Once upon a time, when I lived in Manhattan, I would escape to the Hamptons during summer weekends – along with millions of other New Yorkers.
The traffic was usually insane. There were times when a 3 and 1/2 hour car ride took over 7 hours – especially if you attempted to drive Montauk Highway during peak hours.
While the hours were often being killed with laughter and good tunes, there was always an implied competition – among every car headed east – to arrive within the best time.
Even at the bars, typical Friday night
pick up lines conversation starters were, “how long did it take you to get out here?”
Because making good time was a crucial part of the weekend’s festivities, in between jokes and switching CDs during the trip, we often found ourselves searching for ways to make better time.
There was even a guidebook that was published which claimed to reveal the best shortcuts for avoiding the motorized crawl on Montauk Highway.
But of course, none of these were real shortcuts, for everyone knows that the shortest distance between two points is a straight line. So I adamantly refused to call them shortcuts.

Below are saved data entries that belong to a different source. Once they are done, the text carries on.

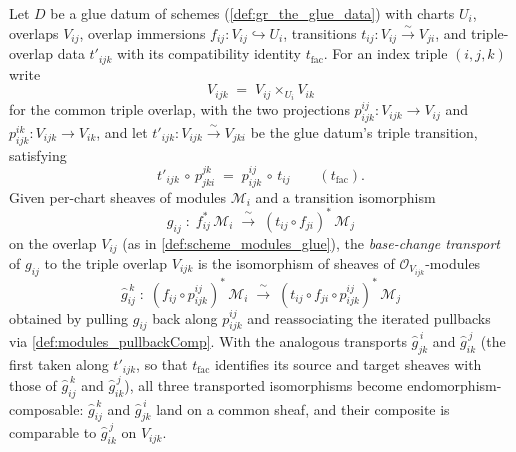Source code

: \begin{lemma}\leanok
  \label{lem:modules_pullback_basechange_transport}
  Let \(D\) be a glue datum of schemes (\cref{def:gr_the_glue_data}) with charts
  \(U_i\), overlaps \(V_{ij}\), overlap immersions \(f_{ij} : V_{ij} \hookrightarrow
  U_i\), transitions \(t_{ij} : V_{ij} \xrightarrow{\sim} V_{ji}\), and triple-overlap
  data \(t'_{ijk}\) with its compatibility identity \(t_{\mathrm{fac}}\). For an index
  triple \((i,j,k)\) write
  \[
    V_{ijk} \;=\; V_{ij} \times_{U_i} V_{ik}
  \]
  for the common triple overlap, with the two projections
  \(p^{ij}_{ijk} : V_{ijk} \to V_{ij}\) and \(p^{ik}_{ijk} : V_{ijk} \to V_{ik}\), and
  let \(t'_{ijk} : V_{ijk} \xrightarrow{\sim} V_{jki}\) be the glue datum's triple
  transition, satisfying
  \[
    t'_{ijk} \,\circ\, p^{jk}_{jki} \;=\; p^{ij}_{ijk} \,\circ\, t_{ij}
    \qquad (t_{\mathrm{fac}}).
  \]
  Given per-chart sheaves of modules \(\mathcal{M}_i\) and a transition isomorphism
  \[
    g_{ij} \;:\; f_{ij}^{*}\,\mathcal{M}_i
      \;\xrightarrow{\ \sim\ }\;
    (t_{ij} \circ f_{ji})^{*}\,\mathcal{M}_j
  \]
  on the overlap \(V_{ij}\) (as in \cref{def:scheme_modules_glue}), the
  \emph{base-change transport} of \(g_{ij}\) to the triple overlap \(V_{ijk}\) is the
  isomorphism of sheaves of \(\mathcal{O}_{V_{ijk}}\)-modules
  \[
    \widehat{g}_{ij}^{\,k}
      \;:\;
    (f_{ij} \circ p^{ij}_{ijk})^{*}\,\mathcal{M}_i
      \;\xrightarrow{\ \sim\ }\;
    (t_{ij} \circ f_{ji} \circ p^{ij}_{ijk})^{*}\,\mathcal{M}_j
  \]
  obtained by pulling \(g_{ij}\) back along \(p^{ij}_{ijk}\) and reassociating the
  iterated pullbacks via \cref{def:modules_pullbackComp}. With the analogous transports
  \(\widehat{g}_{jk}^{\,i}\) and \(\widehat{g}_{ik}^{\,j}\) (the first taken along
  \(t'_{ijk}\), so that \(t_{\mathrm{fac}}\) identifies its source and target sheaves
  with those of \(\widehat{g}_{ij}^{\,k}\) and \(\widehat{g}_{ik}^{\,j}\)), all three
  transported isomorphisms become endomorphism-composable: \(\widehat{g}_{ij}^{\,k}\)
  and \(\widehat{g}_{jk}^{\,i}\) land on a common sheaf, and their composite is
  comparable to \(\widehat{g}_{ik}^{\,j}\) on \(V_{ijk}\).
\end{lemma}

Instead, I would refer to them more appropriately as “traffic avoiders“.
Anyone who knows me can tell you how annoyed I used to get when someone would improperly label a “traffic avoider“, a “shortcut“.
While I am all for avoiding congestion, I simply do not believe in taking shortcuts – ever.
Instead, I believe in the journey.
In business, as opposed to jumping on crowded trends, I prefer to set new ones.
And in life, just like my old Hamptons’ excursions, I take the scenic route to avoid driving with the breaks on.